● **Exercise**: Below are records; the lines starting at the one with "- **Generación de" and ending at the one with "This address changes" must be reproduced exactly, both included. Pictures must not appear.

━━━ Dataset extract

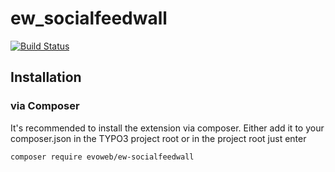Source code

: ew_socialfeedwall
=================

[![Build Status](https://travis-ci.org/evoWeb/ew_socialfeedwall.svg?branch=develop)](https://travis-ci.org/evoWeb/ew_socialfeedwall)

## Installation

### via Composer

It's recommended to install the extension via composer. Either add it to your composer.json
in the TYPO3 project root or in the project root just enter 

    composer require evoweb/ew-socialfeedwall
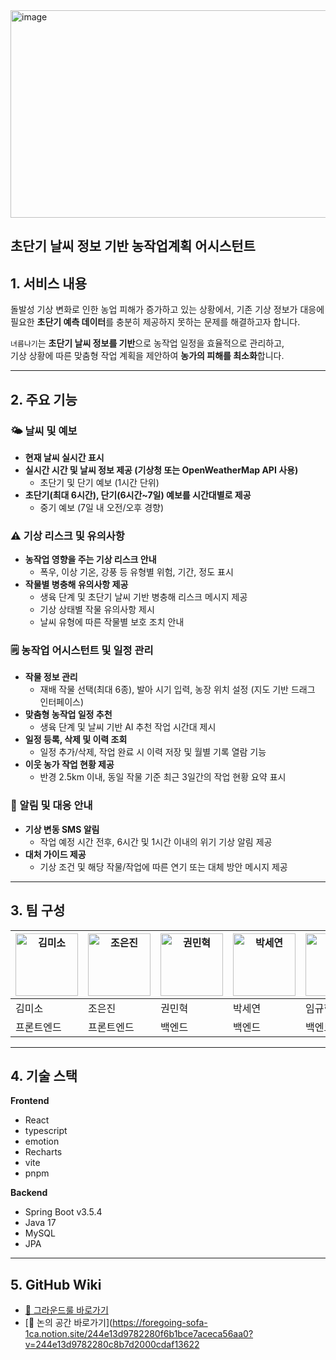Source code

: <img width="1194" height="332" alt="image" src="https://github.com/user-attachments/assets/50350dfe-1298-49a2-a7ef-291bea34ec53" />

## 초단기 날씨 정보 기반 농작업계획 어시스턴트


## 1. 서비스 내용
돌발성 기상 변화로 인한 농업 피해가 증가하고 있는 상황에서,  기존 기상 정보가 대응에 필요한 **초단기 예측 데이터**를 충분히 제공하지 못하는 문제를 해결하고자 합니다.

`녀름나기`는 **초단기 날씨 정보를 기반**으로 농작업 일정을 효율적으로 관리하고,  
기상 상황에 따른 맞춤형 작업 계획을 제안하여 **농가의 피해를 최소화**합니다.

---

## 2. 주요 기능
### 🌤️ 날씨 및 예보
- **현재 날씨 실시간 표시**
- **실시간 시간 및 날씨 정보 제공 (기상청 또는 OpenWeatherMap API 사용)**
  - 초단기 및 단기 예보 (1시간 단위)
- **초단기(최대 6시간), 단기(6시간~7일) 예보를 시간대별로 제공**
  - 중기 예보 (7일 내 오전/오후 경향)

### ⚠️ 기상 리스크 및 유의사항
- **농작업 영향을 주는 기상 리스크 안내**
  - 폭우, 이상 기온, 강풍 등 유형별 위험, 기간, 정도 표시
- **작물별 병충해 유의사항 제공**
  - 생육 단계 및 초단기 날씨 기반 병충해 리스크 메시지 제공
  - 기상 상태별 작물 유의사항 제시
  - 날씨 유형에 따른 작물별 보호 조치 안내

### 🗒️ 농작업 어시스턴트 및 일정 관리
- **작물 정보 관리**
  - 재배 작물 선택(최대 6종), 발아 시기 입력, 농장 위치 설정 (지도 기반 드래그 인터페이스)
- **맞춤형 농작업 일정 추천**
  - 생육 단계 및 날씨 기반 AI 추천 작업 시간대 제시
- **일정 등록, 삭제 및 이력 조회**
  - 일정 추가/삭제, 작업 완료 시 이력 저장 및 월별 기록 열람 기능
- **이웃 농가 작업 현황 제공**
  - 반경 2.5km 이내, 동일 작물 기준 최근 3일간의 작업 현황 요약 표시

### 📳 알림 및 대응 안내
- **기상 변동 SMS 알림**
  - 작업 예정 시간 전후, 6시간 및 1시간 이내의 위기 기상 알림 제공
- **대처 가이드 제공**
  - 기상 조건 및 해당 작물/작업에 따른 연기 또는 대체 방안 메시지 제공

---

## 3. 팀 구성


| <img src="https://github.com/user-attachments/assets/cb6c0ae5-5566-4a47-a811-095c500289d8" alt="김미소" width="100"/> | <img src="https://github.com/user-attachments/assets/fea8baa9-7028-41ef-b44d-9ca9820aea11" alt="조은진" width="100"/> | <img src="https://github.com/user-attachments/assets/cae6ad12-e938-4f16-96a5-eca5fdfd0146" alt="권민혁" width="100"/> | <img src="https://github.com/user-attachments/assets/4101dfc6-74f3-4380-9d17-d4e0716cf61a" alt="박세연" width="100"/> | <img src="https://github.com/user-attachments/assets/8dac1353-a2bc-4126-9a35-2591929c4da8" alt="임규현" width="100"/> |
|------------|------------|--------|--------|--------|
| 김미소     | 조은진     | 권민혁 | 박세연 | 임규현 |
| 프론트엔드 | 프론트엔드 | 백엔드 | 백엔드 | 백엔드 |

---

## 4. 기술 스택
**Frontend**
- React
- typescript
- emotion
- Recharts
- vite
- pnpm

**Backend**
- Spring Boot v3.5.4
- Java 17
- MySQL
- JPA

---

## 5. GitHub Wiki
- [📖 그라운드룰 바로가기](https://github.com/softeerbootcamp-6th/Team1-ImSnacks/wiki/%5B1%ED%8C%80%5D-%EA%B7%B8%EB%9D%BC%EC%9A%B4%EB%93%9C-%EB%A3%B0)
- [💭 논의 공간 바로가기](https://foregoing-sofa-1ca.notion.site/244e13d9782280f6b1bce7aceca56aa0?v=244e13d9782280c8b7d2000cdaf13622
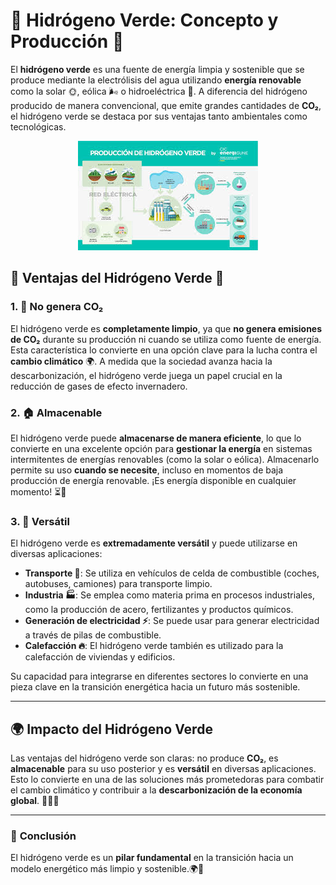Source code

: # 🌱 Hidrógeno Verde: Concepto y Producción 🌱

El **hidrógeno verde** es una fuente de energía limpia y sostenible que se produce mediante la electrólisis del agua utilizando **energía renovable** como la solar 🌞, eólica 🌬️ o hidroeléctrica 🌊. A diferencia del hidrógeno producido de manera convencional, que emite grandes cantidades de **CO₂**, el hidrógeno verde se destaca por sus ventajas tanto ambientales como tecnológicas.


<p align="center">
  <img src="/img/produccion.jpeg" alt="![produccion](img/produccion.jpeg)" />
</p>  


## 🌟 Ventajas del Hidrógeno Verde 🌟

### 1. 🚫 **No genera CO₂**
El hidrógeno verde es **completamente limpio**, ya que **no genera emisiones de CO₂** durante su producción ni cuando se utiliza como fuente de energía. Esta característica lo convierte en una opción clave para la lucha contra el **cambio climático** 🌍. A medida que la sociedad avanza hacia la descarbonización, el hidrógeno verde juega un papel crucial en la reducción de gases de efecto invernadero.

### 2. 🏠 **Almacenable**
El hidrógeno verde puede **almacenarse de manera eficiente**, lo que lo convierte en una excelente opción para **gestionar la energía** en sistemas intermitentes de energías renovables (como la solar o eólica). Almacenarlo permite su uso **cuando se necesite**, incluso en momentos de baja producción de energía renovable. ¡Es energía disponible en cualquier momento! ⏳🔋

### 3. 🔄 **Versátil**
El hidrógeno verde es **extremadamente versátil** y puede utilizarse en diversas aplicaciones:
- **Transporte 🚗**: Se utiliza en vehículos de celda de combustible (coches, autobuses, camiones) para transporte limpio.
- **Industria 🏭**: Se emplea como materia prima en procesos industriales, como la producción de acero, fertilizantes y productos químicos.
- **Generación de electricidad ⚡**: Se puede usar para generar electricidad a través de pilas de combustible.
- **Calefacción 🔥**: El hidrógeno verde también es utilizado para la calefacción de viviendas y edificios.

Su capacidad para integrarse en diferentes sectores lo convierte en una pieza clave en la transición energética hacia un futuro más sostenible.

---

## 🌍 **Impacto del Hidrógeno Verde**
Las ventajas del hidrógeno verde son claras: no produce **CO₂**, es **almacenable** para su uso posterior y es **versátil** en diversas aplicaciones. Esto lo convierte en una de las soluciones más prometedoras para combatir el cambio climático y contribuir a la **descarbonización de la economía global**. 🌱🔋🌞

---

### 🚀 **Conclusión**
El hidrógeno verde es un **pilar fundamental** en la transición hacia un modelo energético más limpio y sostenible.🌍🌿


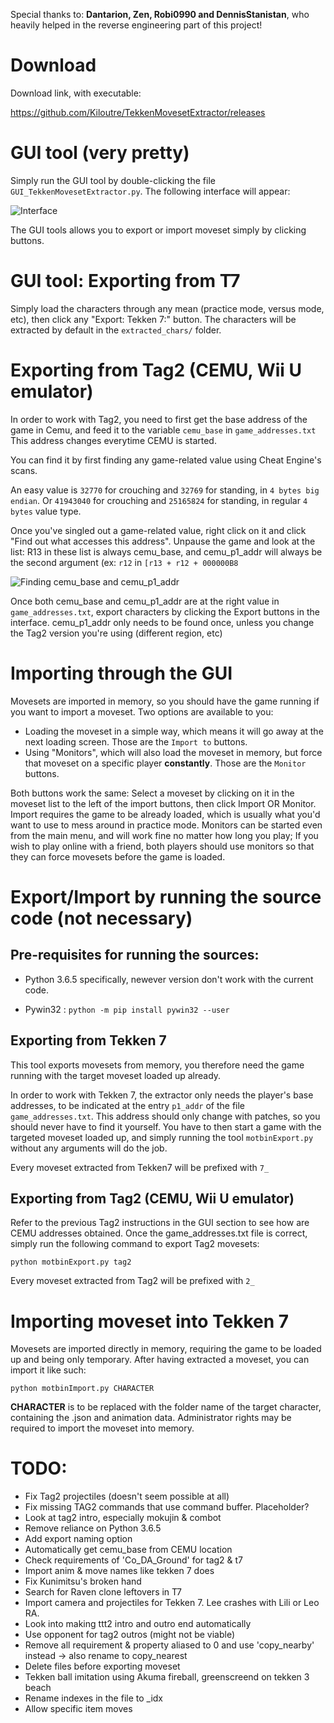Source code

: Special thanks to: **Dantarion, Zen, Robi0990 and DennisStanistan**, who heavily helped in the reverse engineering part of this project!

# Download

Download link, with executable:

https://github.com/Kiloutre/TekkenMovesetExtractor/releases

# GUI tool (very pretty)

Simply run the GUI tool by double-clicking the file `GUI_TekkenMovesetExtractor.py`. The following interface will appear:

![Interface](https://pbs.twimg.com/media/EYt5eqXWoAEXQtI.png:large)

The GUI tools allows you to export or import moveset simply by clicking buttons.

# GUI tool: Exporting from T7

Simply load the characters through any mean (practice mode, versus mode, etc), then click any "Export: Tekken 7:" button.
The characters will be extracted by default in the `extracted_chars/` folder.


# Exporting from Tag2  (CEMU, Wii U emulator)

In order to work with Tag2, you need to first get the base address of the game in Cemu, and feed it to the variable `cemu_base` in `game_addresses.txt`
This address changes everytime CEMU is started.

You can find it by first finding any game-related value using Cheat Engine's scans.

An easy value is `32770` for crouching and `32769` for standing, in `4 bytes big endian`.
Or `41943040` for crouching and `25165824` for standing, in regular `4 bytes` value type.

Once you've singled out a game-related value, right click on it and click "Find out what accesses this address". Unpause the game and look at the list:
R13 in these list is always cemu_base, and cemu_p1_addr will always be the second argument (ex: `r12` in `[r13 + r12 + 000000B8`

![Finding cemu_base and cemu_p1_addr](https://i.imgur.com/jsgYLm2.png)

Once both cemu_base and cemu_p1_addr are at the right value in `game_addresses.txt`, export characters by clicking the Export buttons in the interface.
cemu_p1_addr only needs to be found once, unless you change the Tag2 version you're using (different region, etc)

# Importing through the GUI

Movesets are imported in memory, so you should have the game running if you want to import a moveset.
Two options are available to you:

- Loading the moveset in a simple way, which means it will go away at the next loading screen. Those are the `Import to` buttons.
- Using "Monitors", which will also load the moveset in memory, but force that moveset on a specific player **constantly**. Those are the `Monitor` buttons.

Both buttons work the same: Select a moveset by clicking on it in the moveset list to the left of the import buttons, then click Import OR Monitor.
Import requires the game to be already loaded, which is usually what you'd want to use to mess around in practice mode.
Monitors can be started even from the main menu, and will work fine no matter how long you play;
If you wish to play online with a friend, both players should use monitors so that they can force movesets before the game is loaded.


# Export/Import by running the source code (not necessary)

## Pre-requisites for running the sources:

- Python 3.6.5 specifically, newever version don't work with the current code.

- Pywin32 : `python -m pip install pywin32 --user`

## Exporting from Tekken 7
This tool exports movesets from memory, you therefore need the game running with the target moveset loaded up already.

In order to work with Tekken 7, the extractor only needs the player's base addresses, to be indicated at the entry `p1_addr` of the file `game_addresses.txt`.
This address should only change with patches, so you should never have to find it yourself.
You have to then start a game with the targeted moveset loaded up, and simply running the tool `motbinExport.py` without any arguments will do the job.

Every moveset extracted from Tekken7 will be prefixed with `7_`

## Exporting from Tag2 (CEMU, Wii U emulator)

Refer to the previous Tag2 instructions in the GUI section to see how are CEMU addresses obtained.
Once the game_addresses.txt file is correct, simply run the following command to export Tag2 movesets:

`python motbinExport.py tag2`

Every moveset extracted from Tag2 will be prefixed with `2_`

# Importing moveset into Tekken 7

Movesets are imported directly in memory, requiring the game to be loaded up and being only temporary.
After having extracted a moveset, you can import it like such:

`python motbinImport.py CHARACTER` 

**CHARACTER** is to be replaced with the folder name of the target character, containing the .json and animation data.
Administrator rights may be required to import the moveset into memory.

# TODO:

- Fix Tag2 projectiles (doesn't seem possible at all)
- Fix missing TAG2 commands that use command buffer. Placeholder?
- Look at tag2 intro, especially mokujin & combot
- Remove reliance on Python 3.6.5
- Add export naming option
- Automatically get cemu_base from CEMU location
- Check requirements of 'Co_DA_Ground' for tag2 & t7
- Import anim & move names like tekken 7 does
- Fix Kunimitsu's broken hand
- Search for Raven clone leftovers in T7
- Import camera and projectiles for Tekken 7. Lee crashes with Lili or Leo RA.
- Look into making ttt2 intro and outro end automatically
- Use opponent for tag2 outros (might not be viable)
- Remove all requirement & property aliased to 0 and use 'copy_nearby' instead -> also rename to copy_nearest
- Delete files before exporting moveset
- Tekken ball imitation using Akuma fireball, greenscreend on tekken 3 beach
- Rename indexes in the file to _idx
- Allow specific item moves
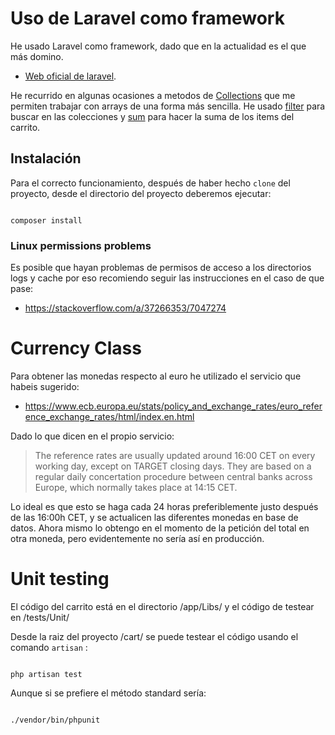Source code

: # Uso de Laravel como framework

He usado Laravel como framework, dado que en la actualidad es el que más domino.

- [Web oficial de laravel](https://laravel.com/).

He recurrido en algunas ocasiones a metodos de 
[Collections](https://laravel.com/docs/7.x/collections) que me permiten trabajar
con arrays de una forma más sencilla. He usado 
[filter](https://laravel.com/docs/7.x/collections#method-filter) para buscar
en las colecciones y [sum](https://laravel.com/docs/7.x/collections#method-sum) para
hacer la suma de los items del carrito.

## Instalación 
Para el correcto funcionamiento, después de haber hecho `clone` del proyecto,
desde el directorio del proyecto deberemos ejecutar:

<code>
composer install
</code>

### Linux permissions problems
Es posible que hayan problemas de permisos de acceso a los directorios 
logs y cache por eso recomiendo seguir las instrucciones en el caso de que pase:

- https://stackoverflow.com/a/37266353/7047274

# Currency Class
Para obtener las monedas respecto al euro he utilizado el servicio que habeis sugerido:
- https://www.ecb.europa.eu/stats/policy_and_exchange_rates/euro_reference_exchange_rates/html/index.en.html

Dado lo que dicen en el propio servicio:

> The reference rates are usually updated around 16:00 CET on every working day, 
except on TARGET closing days. They are based on a regular daily concertation 
procedure between central banks across Europe, which normally takes place at 14:15 CET.

Lo ideal es que esto se haga cada 24 horas preferiblemente justo después de las
16:00h CET, y se actualicen las diferentes monedas en base de datos. Ahora mismo
lo obtengo en el momento de la petición del total en otra moneda, pero evidentemente
no sería así en producción.

# Unit testing

El código del carrito está en el directorio /app/Libs/ y el código de testear en
/tests/Unit/

Desde la raiz del proyecto /cart/ se puede testear el código usando el comando 
``artisan`` :

<code>
php artisan test
</code>

Aunque si se prefiere el método standard sería:

<code>
./vendor/bin/phpunit
</code>
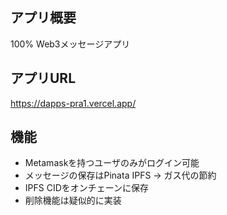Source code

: ## アプリ概要
100% Web3メッセージアプリ

## アプリURL
https://dapps-pra1.vercel.app/

## 機能
- Metamaskを持つユーザのみがログイン可能
- メッセージの保存はPinata IPFS → ガス代の節約
- IPFS CIDをオンチェーンに保存
- 削除機能は疑似的に実装
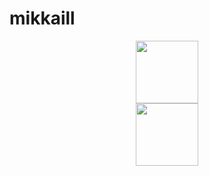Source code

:# mikkaill

<div id="header" align="center">
  <img src="https://giphy.com/embed/1sgetPM00wWqJpVUTl" width="100"/>
</div>




<div id="header" align="center"><img src="https://media1.giphy.com/media/1sgetPM00wWqJpVUTl/giphy.gif?cid=ecf05e47c6pskgxb70ch0fe3y3nlgrs59zow241sud0srlu6&amp;rid=giphy.gif&amp;ct=s"  width = "100"/></div>
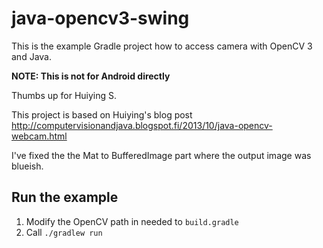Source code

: # java-opencv3-swing

This is the example Gradle project how to access camera with OpenCV 3 and Java.

**NOTE: This is not for Android directly**

Thumbs up for Huiying S.

This project is based on Huiying's blog post http://computervisionandjava.blogspot.fi/2013/10/java-opencv-webcam.html

I've fixed the the Mat to BufferedImage part where the output image was blueish.

## Run the example

1. Modify the OpenCV path in needed to `build.gradle`
2. Call `./gradlew run`
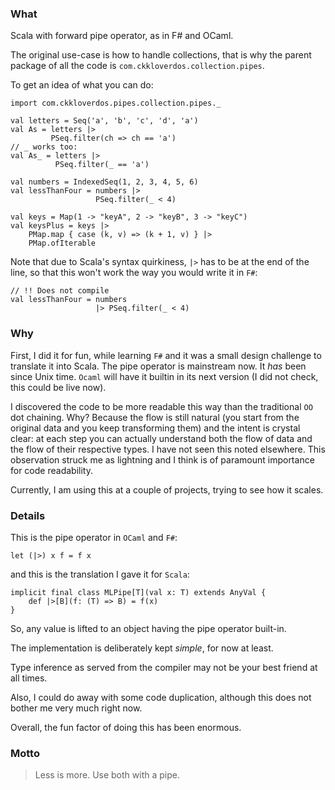 ### What
Scala with forward pipe operator, as in F# and OCaml.

The original use-case is how to handle collections, that is why the parent package of all the code is `com.ckkloverdos.collection.pipes`.

To get an idea of what you can do:

    import com.ckkloverdos.pipes.collection.pipes._
    
    val letters = Seq('a', 'b', 'c', 'd', 'a')
    val As = letters |> 
             PSeq.filter(ch => ch == 'a')
    // _ works too:
    val As_ = letters |>
              PSeq.filter(_ == 'a')
    
    val numbers = IndexedSeq(1, 2, 3, 4, 5, 6)
    val lessThanFour = numbers |>
                       PSeq.filter(_ < 4)
                       
    val keys = Map(1 -> "keyA", 2 -> "keyB", 3 -> "keyC")
    val keysPlus = keys |>
        PMap.map { case (k, v) => (k + 1, v) } |>
        PMap.ofIterable
    
Note that due to Scala's syntax quirkiness, `|>` has to be at the end of the line, so that this won't work the way you would write it in `F#`:

    // !! Does not compile
    val lessThanFour = numbers
                       |> PSeq.filter(_ < 4)
                       


### Why
First, I did it for fun, while learning `F#` and it was a small design challenge to translate it into Scala. The pipe operator is mainstream now.  It *has* been since Unix time. `Ocaml` will have it builtin in its next version (I did not check, this could be live now).

I discovered the code to be more readable this way than the traditional `OO` dot chaining. Why? Because the flow is still natural (you start from the original data and you keep transforming them) and the intent is crystal clear: at each step you can actually understand both the flow of data and the flow of their respective types. I have not seen this noted elsewhere. This observation struck me as lightning and I think is of paramount importance for code readability.

Currently, I am using this at a couple of projects, trying to see how it scales.

### Details
This is the pipe operator in `OCaml` and `F#`:

    let (|>) x f = f x

and this is the translation I gave it for `Scala`:

    implicit final class MLPipe[T](val x: T) extends AnyVal {
        def |>[B](f: (T) => B) = f(x)
    }

So, any value is lifted to an object having the pipe operator built-in.

The implementation is deliberately kept *simple*, for now at least.

Type inference as served from the compiler may not be your best friend at all times.

Also, I could do away with some code duplication, although this does not bother me very much right now.

Overall, the fun factor of doing this has been enormous.

### Motto
> Less is more. Use both with a pipe.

━━━━━━

● **Completed task**:
- **Generación de electricidad ⚡**: Se puede usar para generar electricidad a través de pilas de combustible.
- **Calefacción 🔥**: El hidrógeno verde también es utilizado para la calefacción de viviendas y edificios.

Su capacidad para integrarse en diferentes sectores lo convierte en una pieza clave en la transición energética hacia un futuro más sostenible.

---

## 🌍 **Impacto del Hidrógeno Verde**
Las ventajas del hidrógeno verde son claras: no produce **CO₂**, es **almacenable** para su uso posterior y es **versátil** en diversas aplicaciones. Esto lo convierte en una de las soluciones más prometedoras para combatir el cambio climático y contribuir a la **descarbonización de la economía global**. 🌱🔋🌞

---

### 🚀 **Conclusión**
El hidrógeno verde es un **pilar fundamental** en la transición hacia un modelo energético más limpio y sostenible.🌍🌿


Source code

: Special thanks to: **Dantarion, Zen, Robi0990 and DennisStanistan**, who heavily helped in the reverse engineering part of this project!

# Download

Download link, with executable:

https://github.com/Kiloutre/TekkenMovesetExtractor/releases

# GUI tool (very pretty)

Simply run the GUI tool by double-clicking the file `GUI_TekkenMovesetExtractor.py`. The following interface will appear:

![Interface](https://pbs.twimg.com/media/EYt5eqXWoAEXQtI.png:large)

The GUI tools allows you to export or import moveset simply by clicking buttons.

# GUI tool: Exporting from T7

Simply load the characters through any mean (practice mode, versus mode, etc), then click any "Export: Tekken 7:" button.
The characters will be extracted by default in the `extracted_chars/` folder.


# Exporting from Tag2  (CEMU, Wii U emulator)

In order to work with Tag2, you need to first get the base address of the game in Cemu, and feed it to the variable `cemu_base` in `game_addresses.txt`
This address changes everytime CEMU is started.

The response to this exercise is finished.